[Dataset items]
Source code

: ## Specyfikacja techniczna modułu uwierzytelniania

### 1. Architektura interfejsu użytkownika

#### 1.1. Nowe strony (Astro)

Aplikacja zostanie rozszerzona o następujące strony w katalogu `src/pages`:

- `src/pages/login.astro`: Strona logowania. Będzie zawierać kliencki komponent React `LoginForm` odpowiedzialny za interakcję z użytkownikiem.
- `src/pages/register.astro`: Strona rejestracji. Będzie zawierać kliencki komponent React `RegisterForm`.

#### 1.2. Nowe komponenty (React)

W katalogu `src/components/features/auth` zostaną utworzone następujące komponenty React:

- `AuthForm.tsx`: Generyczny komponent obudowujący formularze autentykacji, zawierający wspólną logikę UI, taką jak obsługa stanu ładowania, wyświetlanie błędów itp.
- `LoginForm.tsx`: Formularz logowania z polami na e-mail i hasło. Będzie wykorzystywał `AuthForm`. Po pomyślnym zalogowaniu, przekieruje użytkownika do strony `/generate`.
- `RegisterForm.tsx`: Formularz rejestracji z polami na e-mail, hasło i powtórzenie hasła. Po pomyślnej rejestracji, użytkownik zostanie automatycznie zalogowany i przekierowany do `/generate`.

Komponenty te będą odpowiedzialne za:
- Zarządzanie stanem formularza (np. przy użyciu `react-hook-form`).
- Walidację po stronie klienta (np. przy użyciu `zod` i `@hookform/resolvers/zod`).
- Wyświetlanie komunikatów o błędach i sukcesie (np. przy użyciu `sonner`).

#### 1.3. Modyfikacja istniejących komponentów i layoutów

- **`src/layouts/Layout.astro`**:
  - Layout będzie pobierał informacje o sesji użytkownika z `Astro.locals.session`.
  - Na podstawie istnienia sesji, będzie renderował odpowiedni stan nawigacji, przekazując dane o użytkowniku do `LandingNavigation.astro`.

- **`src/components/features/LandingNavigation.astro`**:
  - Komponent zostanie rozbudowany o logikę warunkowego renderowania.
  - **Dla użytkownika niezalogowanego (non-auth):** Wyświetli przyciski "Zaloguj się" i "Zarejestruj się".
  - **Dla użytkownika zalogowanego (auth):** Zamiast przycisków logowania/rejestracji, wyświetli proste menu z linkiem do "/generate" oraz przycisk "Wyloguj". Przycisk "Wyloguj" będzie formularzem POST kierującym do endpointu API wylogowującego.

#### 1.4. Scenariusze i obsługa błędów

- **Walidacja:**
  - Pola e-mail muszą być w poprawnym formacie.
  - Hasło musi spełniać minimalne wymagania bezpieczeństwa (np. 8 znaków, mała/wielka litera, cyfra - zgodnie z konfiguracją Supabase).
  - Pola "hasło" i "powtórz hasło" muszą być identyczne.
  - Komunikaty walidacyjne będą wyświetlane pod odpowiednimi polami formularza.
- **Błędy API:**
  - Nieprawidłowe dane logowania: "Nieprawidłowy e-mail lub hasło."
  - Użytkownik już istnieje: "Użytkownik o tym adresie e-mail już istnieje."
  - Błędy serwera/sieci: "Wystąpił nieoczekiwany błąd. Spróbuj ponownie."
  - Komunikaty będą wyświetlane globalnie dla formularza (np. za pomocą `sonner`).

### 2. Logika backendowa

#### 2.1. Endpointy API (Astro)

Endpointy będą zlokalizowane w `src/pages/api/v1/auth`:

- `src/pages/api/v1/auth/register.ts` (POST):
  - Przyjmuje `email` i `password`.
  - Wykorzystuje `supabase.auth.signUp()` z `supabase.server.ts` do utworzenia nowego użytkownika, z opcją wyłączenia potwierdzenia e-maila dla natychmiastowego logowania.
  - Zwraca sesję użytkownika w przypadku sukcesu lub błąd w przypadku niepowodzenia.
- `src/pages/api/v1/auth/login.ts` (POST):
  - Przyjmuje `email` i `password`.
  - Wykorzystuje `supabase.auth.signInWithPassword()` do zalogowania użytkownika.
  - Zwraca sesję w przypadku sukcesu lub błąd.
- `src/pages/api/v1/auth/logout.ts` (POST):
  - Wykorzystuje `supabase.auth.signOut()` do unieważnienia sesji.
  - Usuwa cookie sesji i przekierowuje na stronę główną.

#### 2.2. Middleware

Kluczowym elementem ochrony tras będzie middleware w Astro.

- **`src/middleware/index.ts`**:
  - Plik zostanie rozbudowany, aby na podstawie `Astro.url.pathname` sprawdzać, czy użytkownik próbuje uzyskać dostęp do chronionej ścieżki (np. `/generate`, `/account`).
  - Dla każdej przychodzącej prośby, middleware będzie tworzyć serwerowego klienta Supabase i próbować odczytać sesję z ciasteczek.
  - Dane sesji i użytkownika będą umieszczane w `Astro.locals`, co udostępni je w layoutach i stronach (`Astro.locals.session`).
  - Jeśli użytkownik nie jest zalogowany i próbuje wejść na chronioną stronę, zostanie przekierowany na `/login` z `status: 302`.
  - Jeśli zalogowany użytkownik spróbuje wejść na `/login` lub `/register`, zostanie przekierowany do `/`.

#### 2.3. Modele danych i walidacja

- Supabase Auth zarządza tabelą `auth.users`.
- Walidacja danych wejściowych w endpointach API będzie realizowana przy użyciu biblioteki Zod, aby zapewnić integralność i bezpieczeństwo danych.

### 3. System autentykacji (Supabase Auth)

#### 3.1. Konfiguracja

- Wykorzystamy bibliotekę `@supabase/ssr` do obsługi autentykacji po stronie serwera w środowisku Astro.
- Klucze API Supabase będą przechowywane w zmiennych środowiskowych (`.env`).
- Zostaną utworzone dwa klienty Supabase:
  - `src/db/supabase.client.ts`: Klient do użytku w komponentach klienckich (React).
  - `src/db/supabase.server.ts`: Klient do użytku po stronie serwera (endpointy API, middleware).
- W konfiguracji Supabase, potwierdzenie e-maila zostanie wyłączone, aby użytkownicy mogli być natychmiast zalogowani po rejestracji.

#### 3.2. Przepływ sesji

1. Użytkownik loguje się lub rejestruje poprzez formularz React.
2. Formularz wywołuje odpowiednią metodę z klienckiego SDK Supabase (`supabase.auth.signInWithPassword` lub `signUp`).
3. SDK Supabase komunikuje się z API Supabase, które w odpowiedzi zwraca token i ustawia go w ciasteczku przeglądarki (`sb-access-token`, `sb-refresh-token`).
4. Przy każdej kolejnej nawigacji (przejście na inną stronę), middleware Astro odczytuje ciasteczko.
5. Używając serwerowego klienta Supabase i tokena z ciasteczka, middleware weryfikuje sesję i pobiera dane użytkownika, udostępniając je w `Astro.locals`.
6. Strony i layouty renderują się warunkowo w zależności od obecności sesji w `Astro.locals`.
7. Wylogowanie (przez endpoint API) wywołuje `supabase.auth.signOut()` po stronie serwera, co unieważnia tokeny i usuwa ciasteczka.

### WHAT YOU WILL DO
Repeat all the entries exactly as given.

### TASK RESPONSE
Source code

: ## Specyfikacja techniczna modułu uwierzytelniania

### 1. Architektura interfejsu użytkownika

#### 1.1. Nowe strony (Astro)

Aplikacja zostanie rozszerzona o następujące strony w katalogu `src/pages`:

- `src/pages/login.astro`: Strona logowania. Będzie zawierać kliencki komponent React `LoginForm` odpowiedzialny za interakcję z użytkownikiem.
- `src/pages/register.astro`: Strona rejestracji. Będzie zawierać kliencki komponent React `RegisterForm`.

#### 1.2. Nowe komponenty (React)

W katalogu `src/components/features/auth` zostaną utworzone następujące komponenty React:

- `AuthForm.tsx`: Generyczny komponent obudowujący formularze autentykacji, zawierający wspólną logikę UI, taką jak obsługa stanu ładowania, wyświetlanie błędów itp.
- `LoginForm.tsx`: Formularz logowania z polami na e-mail i hasło. Będzie wykorzystywał `AuthForm`. Po pomyślnym zalogowaniu, przekieruje użytkownika do strony `/generate`.
- `RegisterForm.tsx`: Formularz rejestracji z polami na e-mail, hasło i powtórzenie hasła. Po pomyślnej rejestracji, użytkownik zostanie automatycznie zalogowany i przekierowany do `/generate`.

Komponenty te będą odpowiedzialne za:
- Zarządzanie stanem formularza (np. przy użyciu `react-hook-form`).
- Walidację po stronie klienta (np. przy użyciu `zod` i `@hookform/resolvers/zod`).
- Wyświetlanie komunikatów o błędach i sukcesie (np. przy użyciu `sonner`).

#### 1.3. Modyfikacja istniejących komponentów i layoutów

- **`src/layouts/Layout.astro`**:
  - Layout będzie pobierał informacje o sesji użytkownika z `Astro.locals.session`.
  - Na podstawie istnienia sesji, będzie renderował odpowiedni stan nawigacji, przekazując dane o użytkowniku do `LandingNavigation.astro`.

- **`src/components/features/LandingNavigation.astro`**:
  - Komponent zostanie rozbudowany o logikę warunkowego renderowania.
  - **Dla użytkownika niezalogowanego (non-auth):** Wyświetli przyciski "Zaloguj się" i "Zarejestruj się".
  - **Dla użytkownika zalogowanego (auth):** Zamiast przycisków logowania/rejestracji, wyświetli proste menu z linkiem do "/generate" oraz przycisk "Wyloguj". Przycisk "Wyloguj" będzie formularzem POST kierującym do endpointu API wylogowującego.

#### 1.4. Scenariusze i obsługa błędów

- **Walidacja:**
  - Pola e-mail muszą być w poprawnym formacie.
  - Hasło musi spełniać minimalne wymagania bezpieczeństwa (np. 8 znaków, mała/wielka litera, cyfra - zgodnie z konfiguracją Supabase).
  - Pola "hasło" i "powtórz hasło" muszą być identyczne.
  - Komunikaty walidacyjne będą wyświetlane pod odpowiednimi polami formularza.
- **Błędy API:**
  - Nieprawidłowe dane logowania: "Nieprawidłowy e-mail lub hasło."
  - Użytkownik już istnieje: "Użytkownik o tym adresie e-mail już istnieje."
  - Błędy serwera/sieci: "Wystąpił nieoczekiwany błąd. Spróbuj ponownie."
  - Komunikaty będą wyświetlane globalnie dla formularza (np. za pomocą `sonner`).

### 2. Logika backendowa

#### 2.1. Endpointy API (Astro)

Endpointy będą zlokalizowane w `src/pages/api/v1/auth`:

- `src/pages/api/v1/auth/register.ts` (POST):
  - Przyjmuje `email` i `password`.
  - Wykorzystuje `supabase.auth.signUp()` z `supabase.server.ts` do utworzenia nowego użytkownika, z opcją wyłączenia potwierdzenia e-maila dla natychmiastowego logowania.
  - Zwraca sesję użytkownika w przypadku sukcesu lub błąd w przypadku niepowodzenia.
- `src/pages/api/v1/auth/login.ts` (POST):
  - Przyjmuje `email` i `password`.
  - Wykorzystuje `supabase.auth.signInWithPassword()` do zalogowania użytkownika.
  - Zwraca sesję w przypadku sukcesu lub błąd.
- `src/pages/api/v1/auth/logout.ts` (POST):
  - Wykorzystuje `supabase.auth.signOut()` do unieważnienia sesji.
  - Usuwa cookie sesji i przekierowuje na stronę główną.

#### 2.2. Middleware

Kluczowym elementem ochrony tras będzie middleware w Astro.

- **`src/middleware/index.ts`**:
  - Plik zostanie rozbudowany, aby na podstawie `Astro.url.pathname` sprawdzać, czy użytkownik próbuje uzyskać dostęp do chronionej ścieżki (np. `/generate`, `/account`).
  - Dla każdej przychodzącej prośby, middleware będzie tworzyć serwerowego klienta Supabase i próbować odczytać sesję z ciasteczek.
  - Dane sesji i użytkownika będą umieszczane w `Astro.locals`, co udostępni je w layoutach i stronach (`Astro.locals.session`).
  - Jeśli użytkownik nie jest zalogowany i próbuje wejść na chronioną stronę, zostanie przekierowany na `/login` z `status: 302`.
  - Jeśli zalogowany użytkownik spróbuje wejść na `/login` lub `/register`, zostanie przekierowany do `/`.

#### 2.3. Modele danych i walidacja

- Supabase Auth zarządza tabelą `auth.users`.
- Walidacja danych wejściowych w endpointach API będzie realizowana przy użyciu biblioteki Zod, aby zapewnić integralność i bezpieczeństwo danych.

### 3. System autentykacji (Supabase Auth)

#### 3.1. Konfiguracja

- Wykorzystamy bibliotekę `@supabase/ssr` do obsługi autentykacji po stronie serwera w środowisku Astro.
- Klucze API Supabase będą przechowywane w zmiennych środowiskowych (`.env`).
- Zostaną utworzone dwa klienty Supabase:
  - `src/db/supabase.client.ts`: Klient do użytku w komponentach klienckich (React).
  - `src/db/supabase.server.ts`: Klient do użytku po stronie serwera (endpointy API, middleware).
- W konfiguracji Supabase, potwierdzenie e-maila zostanie wyłączone, aby użytkownicy mogli być natychmiast zalogowani po rejestracji.

#### 3.2. Przepływ sesji

1. Użytkownik loguje się lub rejestruje poprzez formularz React.
2. Formularz wywołuje odpowiednią metodę z klienckiego SDK Supabase (`supabase.auth.signInWithPassword` lub `signUp`).
3. SDK Supabase komunikuje się z API Supabase, które w odpowiedzi zwraca token i ustawia go w ciasteczku przeglądarki (`sb-access-token`, `sb-refresh-token`).
4. Przy każdej kolejnej nawigacji (przejście na inną stronę), middleware Astro odczytuje ciasteczko.
5. Używając serwerowego klienta Supabase i tokena z ciasteczka, middleware weryfikuje sesję i pobiera dane użytkownika, udostępniając je w `Astro.locals`.
6. Strony i layouty renderują się warunkowo w zależności od obecności sesji w `Astro.locals`.
7. Wylogowanie (przez endpoint API) wywołuje `supabase.auth.signOut()` po stronie serwera, co unieważnia tokeny i usuwa ciasteczka.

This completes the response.